> [Task brief] When you repeat the entries below, please keep them exact and leave out the pictures.

> [Input]
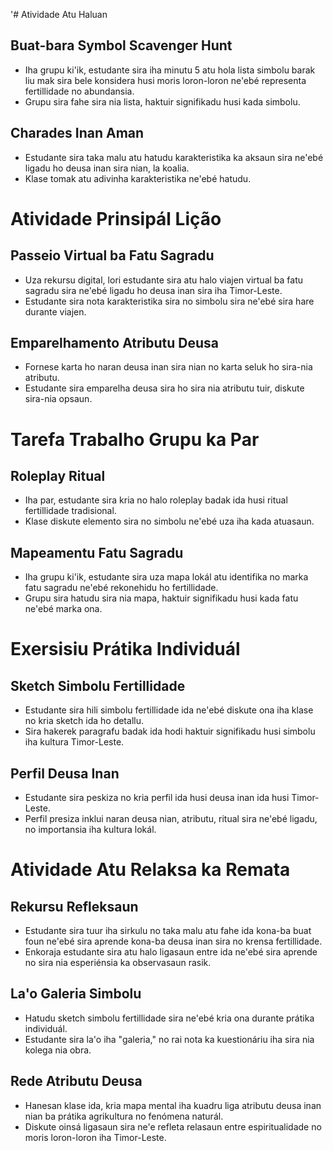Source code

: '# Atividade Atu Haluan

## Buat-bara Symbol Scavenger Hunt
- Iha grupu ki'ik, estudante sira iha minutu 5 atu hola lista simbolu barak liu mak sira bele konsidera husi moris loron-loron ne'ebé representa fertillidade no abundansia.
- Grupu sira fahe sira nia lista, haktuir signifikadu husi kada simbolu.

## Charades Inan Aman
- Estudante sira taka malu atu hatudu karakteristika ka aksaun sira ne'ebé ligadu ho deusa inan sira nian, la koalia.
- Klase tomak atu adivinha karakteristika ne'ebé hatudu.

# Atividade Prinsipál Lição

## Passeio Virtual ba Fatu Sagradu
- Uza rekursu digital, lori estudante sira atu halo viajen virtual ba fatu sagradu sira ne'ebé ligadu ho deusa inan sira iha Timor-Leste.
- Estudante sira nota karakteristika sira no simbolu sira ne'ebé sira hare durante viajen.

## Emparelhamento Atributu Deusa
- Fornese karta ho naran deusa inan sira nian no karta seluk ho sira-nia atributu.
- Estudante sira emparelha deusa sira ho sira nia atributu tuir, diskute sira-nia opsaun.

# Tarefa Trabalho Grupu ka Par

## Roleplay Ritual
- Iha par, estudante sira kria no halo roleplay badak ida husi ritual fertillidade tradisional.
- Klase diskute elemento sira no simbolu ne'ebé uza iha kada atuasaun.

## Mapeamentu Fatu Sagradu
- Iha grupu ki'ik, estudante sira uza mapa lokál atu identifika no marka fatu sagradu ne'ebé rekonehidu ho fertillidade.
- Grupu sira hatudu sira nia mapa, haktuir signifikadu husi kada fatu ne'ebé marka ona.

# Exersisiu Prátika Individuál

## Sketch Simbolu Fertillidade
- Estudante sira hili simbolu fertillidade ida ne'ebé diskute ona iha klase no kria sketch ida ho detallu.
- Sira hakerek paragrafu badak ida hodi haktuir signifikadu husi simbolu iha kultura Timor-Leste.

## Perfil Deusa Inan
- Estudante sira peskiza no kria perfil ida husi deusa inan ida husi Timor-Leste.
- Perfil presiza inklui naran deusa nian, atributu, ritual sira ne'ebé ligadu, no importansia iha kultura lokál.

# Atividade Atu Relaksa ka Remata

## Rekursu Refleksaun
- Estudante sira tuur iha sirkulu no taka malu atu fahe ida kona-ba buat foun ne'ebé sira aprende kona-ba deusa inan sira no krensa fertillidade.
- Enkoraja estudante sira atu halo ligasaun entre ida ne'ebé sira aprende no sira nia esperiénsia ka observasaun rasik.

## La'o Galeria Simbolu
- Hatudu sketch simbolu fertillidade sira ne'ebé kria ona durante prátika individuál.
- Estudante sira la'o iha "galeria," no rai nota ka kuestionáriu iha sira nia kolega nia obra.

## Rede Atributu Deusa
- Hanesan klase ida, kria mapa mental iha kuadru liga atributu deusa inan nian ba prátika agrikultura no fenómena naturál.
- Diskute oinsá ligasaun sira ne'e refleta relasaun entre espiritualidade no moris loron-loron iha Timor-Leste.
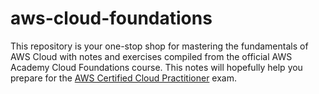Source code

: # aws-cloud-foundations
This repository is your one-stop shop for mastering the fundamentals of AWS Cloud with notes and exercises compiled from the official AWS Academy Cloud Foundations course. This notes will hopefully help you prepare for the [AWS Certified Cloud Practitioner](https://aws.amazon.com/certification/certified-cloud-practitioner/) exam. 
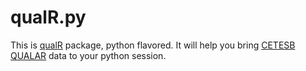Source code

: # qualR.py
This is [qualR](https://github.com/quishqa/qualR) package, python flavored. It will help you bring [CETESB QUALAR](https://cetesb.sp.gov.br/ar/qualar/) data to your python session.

> [Exercise response]
Source code

: '# Atividade Atu Haluan

## Buat-bara Symbol Scavenger Hunt
- Iha grupu ki'ik, estudante sira iha minutu 5 atu hola lista simbolu barak liu mak sira bele konsidera husi moris loron-loron ne'ebé representa fertillidade no abundansia.
- Grupu sira fahe sira nia lista, haktuir signifikadu husi kada simbolu.

## Charades Inan Aman
- Estudante sira taka malu atu hatudu karakteristika ka aksaun sira ne'ebé ligadu ho deusa inan sira nian, la koalia.
- Klase tomak atu adivinha karakteristika ne'ebé hatudu.

# Atividade Prinsipál Lição

## Passeio Virtual ba Fatu Sagradu
- Uza rekursu digital, lori estudante sira atu halo viajen virtual ba fatu sagradu sira ne'ebé ligadu ho deusa inan sira iha Timor-Leste.
- Estudante sira nota karakteristika sira no simbolu sira ne'ebé sira hare durante viajen.

## Emparelhamento Atributu Deusa
- Fornese karta ho naran deusa inan sira nian no karta seluk ho sira-nia atributu.
- Estudante sira emparelha deusa sira ho sira nia atributu tuir, diskute sira-nia opsaun.

# Tarefa Trabalho Grupu ka Par

## Roleplay Ritual
- Iha par, estudante sira kria no halo roleplay badak ida husi ritual fertillidade tradisional.
- Klase diskute elemento sira no simbolu ne'ebé uza iha kada atuasaun.

## Mapeamentu Fatu Sagradu
- Iha grupu ki'ik, estudante sira uza mapa lokál atu identifika no marka fatu sagradu ne'ebé rekonehidu ho fertillidade.
- Grupu sira hatudu sira nia mapa, haktuir signifikadu husi kada fatu ne'ebé marka ona.

# Exersisiu Prátika Individuál

## Sketch Simbolu Fertillidade
- Estudante sira hili simbolu fertillidade ida ne'ebé diskute ona iha klase no kria sketch ida ho detallu.
- Sira hakerek paragrafu badak ida hodi haktuir signifikadu husi simbolu iha kultura Timor-Leste.

## Perfil Deusa Inan
- Estudante sira peskiza no kria perfil ida husi deusa inan ida husi Timor-Leste.
- Perfil presiza inklui naran deusa nian, atributu, ritual sira ne'ebé ligadu, no importansia iha kultura lokál.

# Atividade Atu Relaksa ka Remata

## Rekursu Refleksaun
- Estudante sira tuur iha sirkulu no taka malu atu fahe ida kona-ba buat foun ne'ebé sira aprende kona-ba deusa inan sira no krensa fertillidade.
- Enkoraja estudante sira atu halo ligasaun entre ida ne'ebé sira aprende no sira nia esperiénsia ka observasaun rasik.

## La'o Galeria Simbolu
- Hatudu sketch simbolu fertillidade sira ne'ebé kria ona durante prátika individuál.
- Estudante sira la'o iha "galeria," no rai nota ka kuestionáriu iha sira nia kolega nia obra.

## Rede Atributu Deusa
- Hanesan klase ida, kria mapa mental iha kuadru liga atributu deusa inan nian ba prátika agrikultura no fenómena naturál.
- Diskute oinsá ligasaun sira ne'e refleta relasaun entre espiritualidade no moris loron-loron iha Timor-Leste.
Source code

: # aws-cloud-foundations
This repository is your one-stop shop for mastering the fundamentals of AWS Cloud with notes and exercises compiled from the official AWS Academy Cloud Foundations course. This notes will hopefully help you prepare for the [AWS Certified Cloud Practitioner](https://aws.amazon.com/certification/certified-cloud-practitioner/) exam. 
Source code

: # qualR.py
This is [qualR](https://github.com/quishqa/qualR) package, python flavored. It will help you bring [CETESB QUALAR](https://cetesb.sp.gov.br/ar/qualar/) data to your python session.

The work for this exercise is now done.